Let me now tell you how I assume we will go about solving the specification problem. Humans and groups are ever-changing organisms, so there is no way we can expect to solve specification at the moment we create a system. While we still need an accurate specification to start with, we cannot just find the perfect mesh of goals, objectives and plans and hit start. Eisenhower puts this well: ”In preparing for battle, I have always found that plans are useless, but planning is indispensable”.
If humans and their goals are ever-changing, how can we hope to solve the specification problem? My answer is communication. If we enable humans and smart systems to understand each other and communicate well, there is no need to over-worry about the specification. Both parties can continuously update their beliefs about each other and solve specification by constantly adapt.
While computers understanding human intentions and goals may sound far-fetched, the fields of Preference Learning and Interactive Machine Learning are delivering extraordinary progress on this. On the other hand, we also need to enable humans to understand AI well. Explaining complex systems is the domain of AI Explainability (XAI) and Interpretability, another blossoming research area.

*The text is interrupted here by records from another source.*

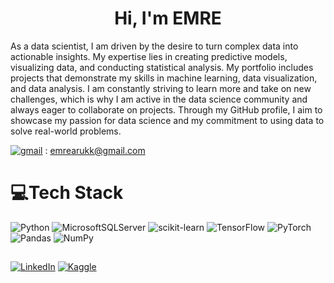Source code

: 
<h1 align="center">Hi, I'm EMRE</h1>

As a data scientist, I am driven by the desire to turn complex data into actionable insights. My expertise lies in creating predictive models, visualizing data, and conducting statistical analysis. My portfolio includes projects that demonstrate my skills in machine learning, data visualization, and data analysis. I am constantly striving to learn more and take on new challenges, which is why I am active in the data science community and always eager to collaborate on projects. Through my GitHub profile, I aim to showcase my passion for data science and my commitment to using data to solve real-world problems.

[![gmail](https://img.shields.io/badge/Gmail-D14836?style=for-the-badge&logo=gmail&logoColor=white)](emrearukk@gmail.com) : emrearukk@gmail.com


# 💻Tech Stack
![Python](https://img.shields.io/badge/python-3670A0?style=plastic&logo=python&logoColor=ffdd54) 
![MicrosoftSQLServer](https://img.shields.io/badge/Microsoft%20SQL%20Sever-CC2927?style=plastic&logo=microsoft%20sql%20server&logoColor=white) 
![scikit-learn](https://img.shields.io/badge/scikit--learn-%23F7931E.svg?style=plastic&logo=scikit-learn&logoColor=white) 
![TensorFlow](https://img.shields.io/badge/TensorFlow-%23FF6F00.svg?style=plastic&logo=TensorFlow&logoColor=white) 
![PyTorch](https://img.shields.io/badge/PyTorch-%23EE4C2C.svg?style=plastic&logo=PyTorch&logoColor=white) 
![Pandas](https://img.shields.io/badge/pandas-%23150458.svg?style=plastic&logo=pandas&logoColor=white) 
![NumPy](https://img.shields.io/badge/numpy-%23013243.svg?style=plastic&logo=numpy&logoColor=white) 


##

[![LinkedIn](https://img.shields.io/badge/LinkedIn-%230077B5.svg?logo=linkedin&logoColor=white)](www.linkedin.com/in/emre-aruk-90108a130) [![Kaggle](https://img.shields.io/badge/Kaggle-20BEFF?style=for-the-badge&logo=Kaggle&logoColor=white)](https://www.kaggle.com/emrearuk)
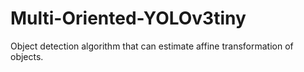 # Multi-Oriented-YOLOv3tiny
Object detection algorithm that can estimate affine transformation of objects.
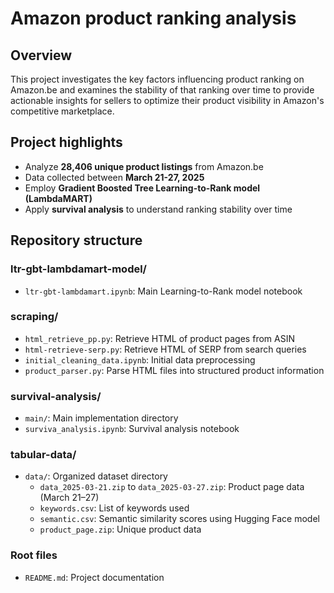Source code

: # Amazon product ranking analysis

## Overview
This project investigates the key factors influencing product ranking on Amazon.be and examines the stability of that ranking over time to provide actionable insights for sellers to optimize their product visibility in Amazon's competitive marketplace.

## Project highlights
- Analyze **28,406 unique product listings** from Amazon.be
- Data collected between **March 21-27, 2025**
- Employ **Gradient Boosted Tree Learning-to-Rank model (LambdaMART)**
- Apply **survival analysis** to understand ranking stability over time

## Repository structure

### ltr-gbt-lambdamart-model/
- `ltr-gbt-lambdamart.ipynb`: Main Learning-to-Rank model notebook

### scraping/
- `html_retrieve_pp.py`: Retrieve HTML of product pages from ASIN
- `html-retrieve-serp.py`: Retrieve HTML of SERP from search queries
- `initial_cleaning_data.ipynb`: Initial data preprocessing
- `product_parser.py`: Parse HTML files into structured product information

### survival-analysis/
- `main/`: Main implementation directory
- `surviva_analysis.ipynb`: Survival analysis notebook

### tabular-data/
- `data/`: Organized dataset directory
  - `data_2025-03-21.zip` to `data_2025-03-27.zip`: Product page data (March 21–27)
  - `keywords.csv`: List of keywords used
  - `semantic.csv`: Semantic similarity scores using Hugging Face model
  - `product_page.zip`: Unique product data

### Root files
- `README.md`: Project documentation
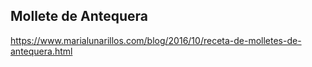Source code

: ## Mollete de Antequera

https://www.marialunarillos.com/blog/2016/10/receta-de-molletes-de-antequera.html

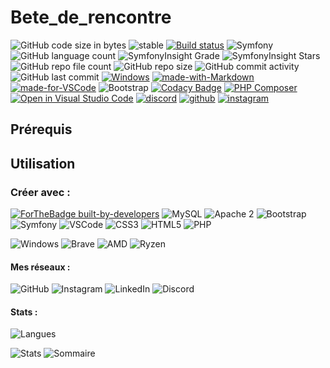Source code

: # Bete_de_rencontre

![GitHub code size in bytes](https://img.shields.io/github/languages/code-size/RedOren28/Bete_de_rencontre)
![stable](https://img.shields.io/badge/stability-stable-brightgreen.svg)
[![Build status](https://ci.appveyor.com/api/projects/status/pvoiujbphmt4figl?svg=true)](https://ci.appveyor.com/project/RedOren28/bete-de-rencontre)
![Symfony](https://img.shields.io/badge/Symfony-5.2.3-purple.svg?style=flat-square&logo=symfony)
![GitHub language count](https://img.shields.io/github/languages/count/RedOren28/Bete_de_rencontre)
![SymfonyInsight Grade](https://img.shields.io/symfony/i/grade/fd4760f2-bfb1-49d2-ad1a-7b344465ecd2)
![SymfonyInsight Stars](https://img.shields.io/symfony/i/stars/fd4760f2-bfb1-49d2-ad1a-7b344465ecd2)
![GitHub repo file count](https://img.shields.io/github/directory-file-count/RedOren28/Bete_de_rencontre)
![GitHub repo size](https://img.shields.io/github/repo-size/RedOren28/Bete_de_rencontre)
![GitHub commit activity](https://img.shields.io/github/commit-activity/w/RedOren28/Bete_de_rencontre)
![GitHub last commit](https://img.shields.io/github/last-commit/RedOren28/Bete_de_rencontre)
[![Windows](https://svgshare.com/i/ZhY.svg)](https://svgshare.com/i/ZhY.svg)
[![made-with-Markdown](https://img.shields.io/badge/Made%20with-Markdown-1f425f.svg)](http://commonmark.org)
[![made-for-VSCode](https://img.shields.io/badge/Made%20for-VSCode-1f425f.svg)](https://code.visualstudio.com/)
![Bootstrap](https://flat.badgen.net/badge/bootstrap/5.2.3/563d7c)
[![Codacy Badge](https://app.codacy.com/project/badge/Grade/bd4194a94b4b49d3abc029bf78f7c4a0)](https://app.codacy.com/gh/RedOren28/Bete_de_rencontre/dashboard?utm_source=gh&utm_medium=referral&utm_content=&utm_campaign=Badge_grade)
[![PHP Composer](https://github.com/RedOren28/Bete_de_rencontre/actions/workflows/php.yml/badge.svg)](https://github.com/RedOren28/Bete_de_rencontre/actions/workflows/php.yml)
[![Open in Visual Studio Code](https://img.shields.io/static/v1?logo=visualstudiocode&label=&message=Open%20in%20Visual%20Studio%20Code&labelColor=2c2c32&color=007acc&logoColor=007acc)](https://open.vscode.dev/microsoft/Bete_de_rencontre)
[![discord](https://badges.aleen42.com/src/discord.svg)](https://discordapp.com/users/527197181455761449)
[![github](https://badges.aleen42.com/src/github.svg)](https://github.com/RedOren28)
[![instagram](https://badges.aleen42.com/src/instagram.svg)](https://www.instagram.com/clem.chvrr/?hl=fr)

## Prérequis


## Utilisation


### Créer avec :
<!-- ![Test](https://img.shields.io/badge/Tableau-E97627?style=for-the-badge&logo=Tableau&logoColor=white") -->

[![ForTheBadge built-by-developers](http://ForTheBadge.com/images/badges/built-by-developers.svg)](https://GitHub.com/RedOren28/)
![MySQL](https://img.shields.io/badge/MySQL-005C84?style=for-the-badge&logo=mysql&logoColor=white)
![Apache 2](https://img.shields.io/badge/Apache-D22128?style=for-the-badge&logo=Apache&logoColor=white)
![Bootstrap](https://img.shields.io/badge/Bootstrap-563D7C?style=for-the-badge&logo=bootstrap&logoColor=white)
![Symfony](https://img.shields.io/badge/Symfony-000000?style=for-the-badge&logo=Symfony&logoColor=white)
![VSCode](https://img.shields.io/badge/VSCode-0078D4?style=for-the-badge&logo=visual%20studio%20code&logoColor=white)
![CSS3](https://img.shields.io/badge/CSS3-1572B6?style=for-the-badge&logo=css3&logoColor=white)
![HTML5](https://img.shields.io/badge/HTML5-E34F26?style=for-the-badge&logo=html5&logoColor=white)
![PHP](https://img.shields.io/badge/PHP-777BB4?style=for-the-badge&logo=php&logoColor=white)

![Windows](https://img.shields.io/badge/Windows-0078D6?style=for-the-badge&logo=windows&logoColor=white)
![Brave](https://img.shields.io/badge/Brave-FB542B?style=for-the-badge&logo=Brave&logoColor=white) 
![AMD](https://img.shields.io/badge/AMD%20Radeon_RX_5600_XT-ED1C24?style=for-the-badge&logo=amd&logoColor=white)
![Ryzen](https://img.shields.io/badge/AMD%20Ryzen_7_3700X-ED1C24?style=for-the-badge&logo=amd&logoColor=white)

#### Mes réseaux :

![GitHub](https://img.shields.io/badge/GitHub-100000?style=for-the-badge&logo=github&logoColor=white)
![Instagram](https://img.shields.io/badge/Instagram-E4405F?style=for-the-badge&logo=instagram&logoColor=white)
![LinkedIn](https://img.shields.io/badge/LinkedIn-0077B5?style=for-the-badge&logo=linkedin&logoColor=white)
![Discord](https://img.shields.io/badge/Discord-5865F2?style=for-the-badge&logo=discord&logoColor=white)

#### Stats :

![Langues](https://github-readme-stats.vercel.app/api/top-langs/?username=RedOren28)

![Stats](https://github-readme-stats-git-masterrstaa-rickstaa.vercel.app/api?username=RedOren28)
![Sommaire](https://github-profile-summary-cards.vercel.app/api/cards/profile-details?username=RedOren28)
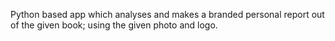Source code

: Python based app which analyses and makes a branded personal report out of the given book; using the given photo and logo.

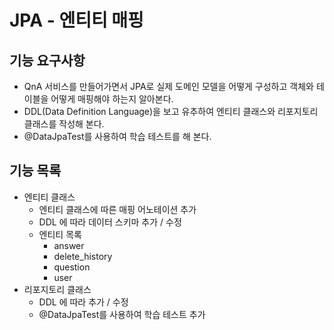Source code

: # JPA - 엔티티 매핑

## 기능 요구사항
* QnA 서비스를 만들어가면서 JPA로 실제 도메인 모델을 어떻게 구성하고 객체와 테이블을 어떻게 매핑해야 하는지 알아본다.
* DDL(Data Definition Language)을 보고 유추하여 엔티티 클래스와 리포지토리 클래스를 작성해 본다.
* @DataJpaTest를 사용하여 학습 테스트를 해 본다.

## 기능 목록
* 엔티티 클래스 
  * 엔티티 클래스에 따른 매핑 어노테이션 추가
  * DDL 에 따라 데이터 스키마 추가 / 수정
  * 엔티티 목록 
    * answer
    * delete_history
    * question
    * user
* 리포지토리 클래스 
  * DDL 에 따라 추가 / 수정
  * @DataJpaTest를 사용하여 학습 테스트 추가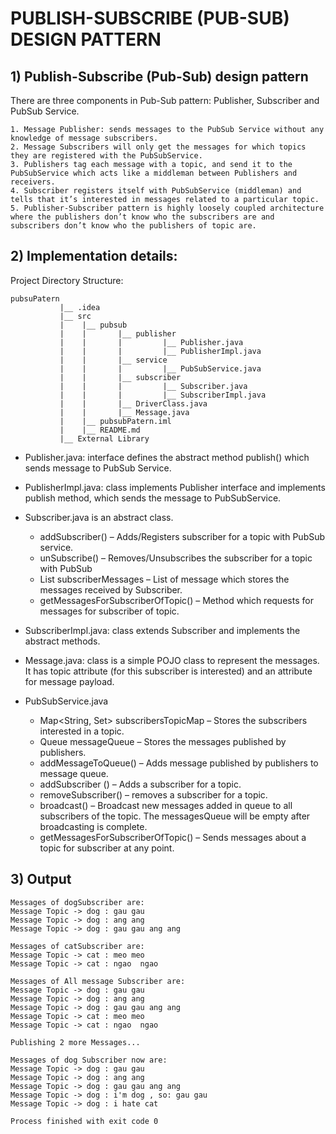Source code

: # PUBLISH-SUBSCRIBE (PUB-SUB) DESIGN PATTERN

## 1) Publish-Subscribe (Pub-Sub) design pattern
There are three components in Pub-Sub pattern: Publisher, Subscriber and PubSub Service.
    
    1. Message Publisher: sends messages to the PubSub Service without any knowledge of message subscribers.
    2. Message Subscribers will only get the messages for which topics they are registered with the PubSubService.
    3. Publishers tag each message with a topic, and send it to the PubSubService which acts like a middleman between Publishers and receivers.
    4. Subscriber registers itself with PubSubService (middleman) and tells that it’s interested in messages related to a particular topic.
    5. Publisher-Subscriber pattern is highly loosely coupled architecture where the publishers don’t know who the subscribers are and subscribers don’t know who the publishers of topic are.
## 2) Implementation details:
Project Directory Structure:

    pubsuPatern
               |__ .idea 
               |__ src
               |    |__ pubsub
               |    |       |__ publisher
               |    |       |         |__ Publisher.java
               |    |       |         |__ PublisherImpl.java
               |    |       |__ service
               |    |       |         |__ PubSubService.java 
               |    |       |__ subscriber
               |    |       |         |__ Subscriber.java
               |    |       |         |__ SubscriberImpl.java
               |    |       |__ DriverClass.java
               |    |       |__ Message.java
               |    |__ pubsubPatern.iml
               |    |__ README.md 
               |__ External Library
      
* Publisher.java: interface defines the abstract method publish() which sends message to PubSub Service.

* PublisherImpl.java: class implements Publisher interface and implements publish method, which sends the message to PubSubService.

* Subscriber.java is an abstract class.

    - addSubscriber() – Adds/Registers subscriber for a topic with PubSub service.
    - unSubscribe() – Removes/Unsubscribes the subscriber for a topic with PubSub
    - List<Message> subscriberMessages – List of message which stores the messages received by Subscriber.
    - getMessagesForSubscriberOfTopic() – Method which requests for messages for subscriber of topic.

* SubscriberImpl.java: class extends Subscriber and implements the abstract methods.

* Message.java: class is a simple POJO class to represent the messages. It has topic attribute (for this subscriber is interested) and an attribute for message payload.

* PubSubService.java

    - Map<String, Set<Subscriber>> subscribersTopicMap – Stores the subscribers interested in a topic.
    - Queue<Message> messageQueue – Stores the messages published by publishers.
    - addMessageToQueue() – Adds message published by publishers to message queue.
    - addSubscriber () – Adds a subscriber for a topic.
    - removeSubscriber() – removes a subscriber for a topic.
    - broadcast() – Broadcast new messages added in queue to all subscribers of the topic. The messagesQueue will be empty after broadcasting is complete.
    - getMessagesForSubscriberOfTopic() – Sends messages about a topic for subscriber at any point.

## 3) Output

    Messages of dogSubscriber are: 
    Message Topic -> dog : gau gau 
    Message Topic -> dog : ang ang
    Message Topic -> dog : gau gau ang ang
    
    Messages of catSubscriber are: 
    Message Topic -> cat : meo meo
    Message Topic -> cat : ngao  ngao
    
    Messages of All message Subscriber are: 
    Message Topic -> dog : gau gau 
    Message Topic -> dog : ang ang
    Message Topic -> dog : gau gau ang ang
    Message Topic -> cat : meo meo
    Message Topic -> cat : ngao  ngao
    
    Publishing 2 more Messages...
    
    Messages of dog Subscriber now are: 
    Message Topic -> dog : gau gau 
    Message Topic -> dog : ang ang
    Message Topic -> dog : gau gau ang ang
    Message Topic -> dog : i'm dog , so: gau gau
    Message Topic -> dog : i hate cat
    
    Process finished with exit code 0


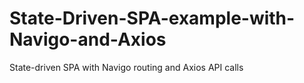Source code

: # State-Driven-SPA-example-with-Navigo-and-Axios
State-driven SPA with Navigo routing and Axios API calls
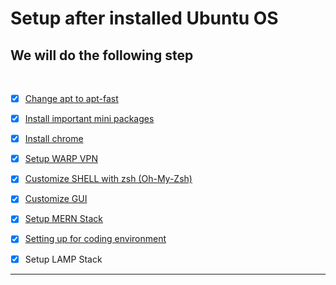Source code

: # Setup after installed Ubuntu OS

## We will do the following step

</br>
  
- [x] [Change apt to apt-fast](/1.Start.md#change-apt-to-apt-fast)
  
- [x] [Install important mini packages](/2.Install_git.md)
  
- [x] [Install chrome](/3.Install_chrome.md)
  
- [x] [Setup WARP VPN](/4.Setup_vpn.md)
  
- [x] [Customize SHELL with zsh (Oh-My-Zsh)](/5.Customize_shell.md)
  
- [x] [Customize GUI](/6.Customize_gui.md)
  
- [X] [Setup MERN Stack](/7.Setup_MERN.md)

- [x] [Setting up for coding environment](/8.Code_env.md)

- [x] Setup LAMP Stack

---
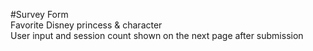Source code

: #Survey Form  
Favorite Disney princess & character  
User input and session count shown on the next page after submission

Stuart Russell says that we need to shift from “intelligent machines whose actions achieve their objectives” to “beneficial machines whose actions achieve our objectives”.
In practice, for me, this translates into moving from this current state of learning systems
to this future state of learning systems
The communication enabled by preference learning and interpretability is essential to facilitate the adoption of every smart system. However, it is of foremost important for systems that take decisions, since they are the ones producing the highest cost when falling to specification problems. Therefore, the development of preference learning and interpretability is of primary importance in fields like Reinforcement Learning, Recommender Systems, Optimisation Systems and other systems that take decisions.
Thankfully, leading AI research centres have understood this and are working hard on both sides of the human-AI communication problem. OpenAI famously demonstrated in 2017 how to do Deep Reinforcement Learning from Human Preferences . DeepMind published a paper on Interpretable Reinforcement Learning . It borrows interpretability from the Attention Mechanism  developed for Neural Machine Translation.
While scientists are hard at work at creating novel solutions to both fronts of the specification problems, it will then pass onto practitioners to apply these in real life. I believe that the organisations that will offer actual communication channels between users and smarter decision-making systems will be the ones that gain faster traction.
 - Christiano, P. F., Leike, J., Brown, T., Martic, M., Legg, S., & Amodei, D. (2017). Deep reinforcement learning from human preferences. In Advances in Neural Information Processing Systems (pp. 4299-4307).
 - Mott, A., Zoran, D., Chrzanowski, M., Wierstra, D., & Rezende, D. J. (2019). Towards Interpretable Reinforcement Learning Using Attention Augmented Agents. arXiv preprint arXiv:1906.02500.
 - Vaswani, A., Shazeer, N., Parmar, N., Uszkoreit, J., Jones, L., Gomez, A. N., … & Polosukhin, I. (2017). Attention is all you need. In Advances in neural information processing systems (pp. 5998-6008).